La palabra «no hit» ha ganado una gran popularidad en los últimos años, especialmente en el contexto de los juegos de la empresa FromSoftware. ¿Por qué quiero hablar de esta palabra? Es muy sencillo: jugar a este tipo de juegos puede convertirte en un maestro del «no hit».

Cuando digo «no hit», me refiero a una mecánica muy especial de estos juegos. A medida que avanzas, debes memorizar a la perfección los movimientos de los enemigos. Esta mecánica no solo requiere habilidad y reflejos, sino también paciencia y una capacidad de aprendizaje que te permite anticipar cada ataque y evitar recibir daño en absoluto.

Esta tendencia de «no hit» ha creado una subcultura de jugadores que buscan completar juegos enteros sin ser golpeados ni una sola vez, lo cual es un testimonio de su dedicación y destreza.
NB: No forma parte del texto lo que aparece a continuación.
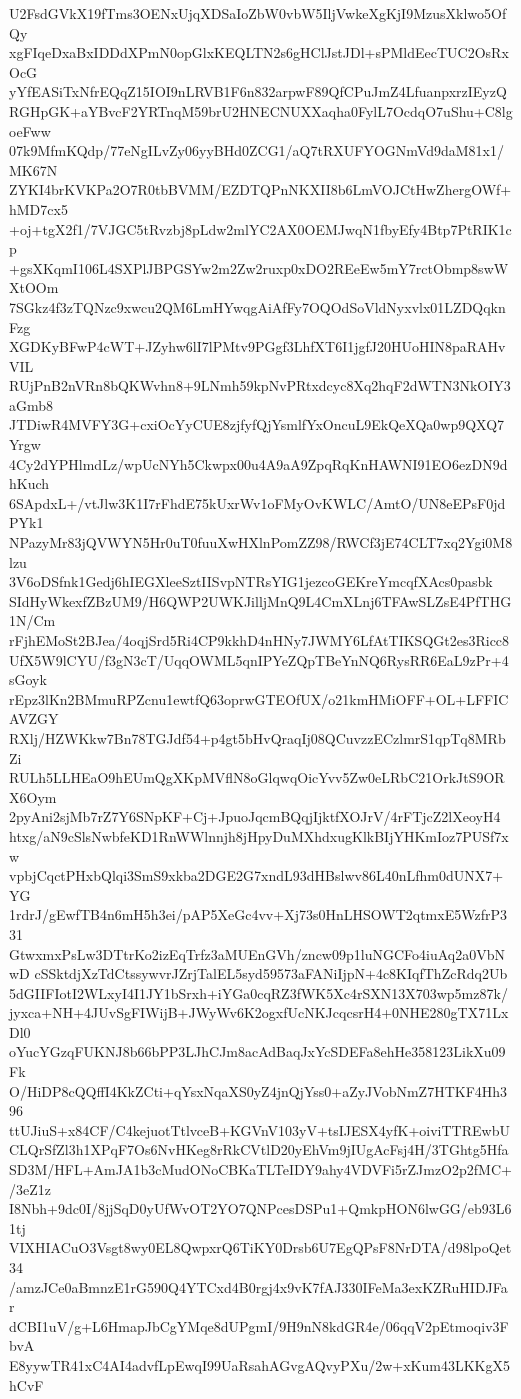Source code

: U2FsdGVkX19fTms3OENxUjqXDSaIoZbW0vbW5IljVwkeXgKjI9MzusXklwo5OfQy
xgFIqeDxaBxIDDdXPmN0opGlxKEQLTN2s6gHClJstJDl+sPMldEecTUC2OsRxOcG
yYfEASiTxNfrEQqZ15IOI9nLRVB1F6n832arpwF89QfCPuJmZ4LfuanpxrzIEyzQ
RGHpGK+aYBvcF2YRTnqM59brU2HNECNUXXaqha0FylL7OcdqO7uShu+C8lgoeFww
07k9MfmKQdp/77eNgILvZy06yyBHd0ZCG1/aQ7tRXUFYOGNmVd9daM81x1/MK67N
ZYKI4brKVKPa2O7R0tbBVMM/EZDTQPnNKXII8b6LmVOJCtHwZhergOWf+hMD7cx5
+oj+tgX2f1/7VJGC5tRvzbj8pLdw2mlYC2AX0OEMJwqN1fbyEfy4Btp7PtRIK1cp
+gsXKqmI106L4SXPlJBPGSYw2m2Zw2ruxp0xDO2REeEw5mY7rctObmp8swWXtOOm
7SGkz4f3zTQNzc9xwcu2QM6LmHYwqgAiAfFy7OQOdSoVldNyxvlx01LZDQqknFzg
XGDKyBFwP4cWT+JZyhw6lI7lPMtv9PGgf3LhfXT6I1jgfJ20HUoHIN8paRAHvVIL
RUjPnB2nVRn8bQKWvhn8+9LNmh59kpNvPRtxdcyc8Xq2hqF2dWTN3NkOIY3aGmb8
JTDiwR4MVFY3G+cxiOcYyCUE8zjfyfQjYsmlfYxOncuL9EkQeXQa0wp9QXQ7Yrgw
4Cy2dYPHlmdLz/wpUcNYh5Ckwpx00u4A9aA9ZpqRqKnHAWNI91EO6ezDN9dhKuch
6SApdxL+/vtJlw3K1I7rFhdE75kUxrWv1oFMyOvKWLC/AmtO/UN8eEPsF0jdPYk1
NPazyMr83jQVWYN5Hr0uT0fuuXwHXlnPomZZ98/RWCf3jE74CLT7xq2Ygi0M8lzu
3V6oDSfnk1Gedj6hIEGXleeSztIISvpNTRsYIG1jezcoGEKreYmcqfXAcs0pasbk
SIdHyWkexfZBzUM9/H6QWP2UWKJilljMnQ9L4CmXLnj6TFAwSLZsE4PfTHG1N/Cm
rFjhEMoSt2BJea/4oqjSrd5Ri4CP9kkhD4nHNy7JWMY6LfAtTIKSQGt2es3Ricc8
UfX5W9lCYU/f3gN3cT/UqqOWML5qnIPYeZQpTBeYnNQ6RysRR6EaL9zPr+4sGoyk
rEpz3lKn2BMmuRPZcnu1ewtfQ63oprwGTEOfUX/o21kmHMiOFF+OL+LFFICAVZGY
RXlj/HZWKkw7Bn78TGJdf54+p4gt5bHvQraqIj08QCuvzzECzlmrS1qpTq8MRbZi
RULh5LLHEaO9hEUmQgXKpMVflN8oGlqwqOicYvv5Zw0eLRbC21OrkJtS9ORX6Oym
2pyAni2sjMb7rZ7Y6SNpKF+Cj+JpuoJqcmBQqjIjktfXOJrV/4rFTjcZ2lXeoyH4
htxg/aN9cSlsNwbfeKD1RnWWlnnjh8jHpyDuMXhdxugKlkBIjYHKmIoz7PUSf7xw
vpbjCqctPHxbQlqi3SmS9xkba2DGE2G7xndL93dHBslwv86L40nLfhm0dUNX7+YG
1rdrJ/gEwfTB4n6mH5h3ei/pAP5XeGc4vv+Xj73s0HnLHSOWT2qtmxE5WzfrP331
GtwxmxPsLw3DTtrKo2izEqTrfz3aMUEnGVh/zncw09p1luNGCFo4iuAq2a0VbNwD
cSSktdjXzTdCtssywvrJZrjTalEL5syd59573aFANiIjpN+4c8KIqfThZcRdq2Ub
5dGIIFIotI2WLxyI4I1JY1bSrxh+iYGa0cqRZ3fWK5Xc4rSXN13X703wp5mz87k/
jyxca+NH+4JUvSgFIWijB+JWyWv6K2ogxfUcNKJcqcsrH4+0NHE280gTX71LxDl0
oYucYGzqFUKNJ8b66bPP3LJhCJm8acAdBaqJxYcSDEFa8ehHe358123LikXu09Fk
O/HiDP8cQQffI4KkZCti+qYsxNqaXS0yZ4jnQjYss0+aZyJVobNmZ7HTKF4Hh396
ttUJiuS+x84CF/C4kejuotTtlvceB+KGVnV103yV+tsIJESX4yfK+oiviTTREwbU
CLQrSfZl3h1XPqF7Os6NvHKeg8rRkCVtlD20yEhVm9jIUgAcFsj4H/3TGhtg5Hfa
SD3M/HFL+AmJA1b3cMudONoCBKaTLTeIDY9ahy4VDVFi5rZJmzO2p2fMC+/3eZ1z
I8Nbh+9dc0I/8jjSqD0yUfWvOT2YO7QNPcesDSPu1+QmkpHON6lwGG/eb93L61tj
VIXHIACuO3Vsgt8wy0EL8QwpxrQ6TiKY0Drsb6U7EgQPsF8NrDTA/d98lpoQet34
/amzJCe0aBmnzE1rG590Q4YTCxd4B0rgj4x9vK7fAJ330IFeMa3exKZRuHIDJFar
dCBI1uV/g+L6HmapJbCgYMqe8dUPgmI/9H9nN8kdGR4e/06qqV2pEtmoqiv3FbvA
E8yywTR41xC4AI4advfLpEwqI99UaRsahAGvgAQvyPXu/2w+xKum43LKKgX5hCvF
El juego que se lleva la palma en términos de dificultad es «Sekiro: Shadows Die Twice,» posiblemente el título más desafiante de FromSoftware. Es el más difícil y, paradójicamente, el más sencillo en su mecánica. Una vez que dominas el «timing,» el juego se convierte en una experiencia extremadamente placentera.

Actualmente, mientras escribo este artículo, estoy en el proceso de finalizar el tercer de los cuatro posibles finales. Mi objetivo es completar el final de Purificación. Ya he logrado los finales de Abandono de la Inmortalidad y el de Shura.

El final de Shura es considerado el final «malo,» donde Sekiro toma el camino de la maldad. Es la ruta más corta, pero para mí ha sido el final más difícil. Luchar contra Lady Emma y Lord Isshin ha supuesto un reto enorme, ya que estos jefes pueden derrotarte con un solo combo, sin importar cuánta vida tengas o cuán evolucionado esté tu personaje.

Aquí es donde entra en juego el término «No Hit.» Para derrotar a estos jefes finales, debes atacar con un «timing» perfecto y casi no recibir golpes. Es algo muy difícil y, a la vez, fácil una vez que consigues un equilibrio visual y motriz en el videojuego.

Sekiro es una obra maestra y, por eso, recibió el premio Game of the Year (GOTY) merecidamente. Un Shura es un espíritu del odio y de la venganza, un ente obsesionado con la guerra. Por eso, este final es el más corto y el más difícil.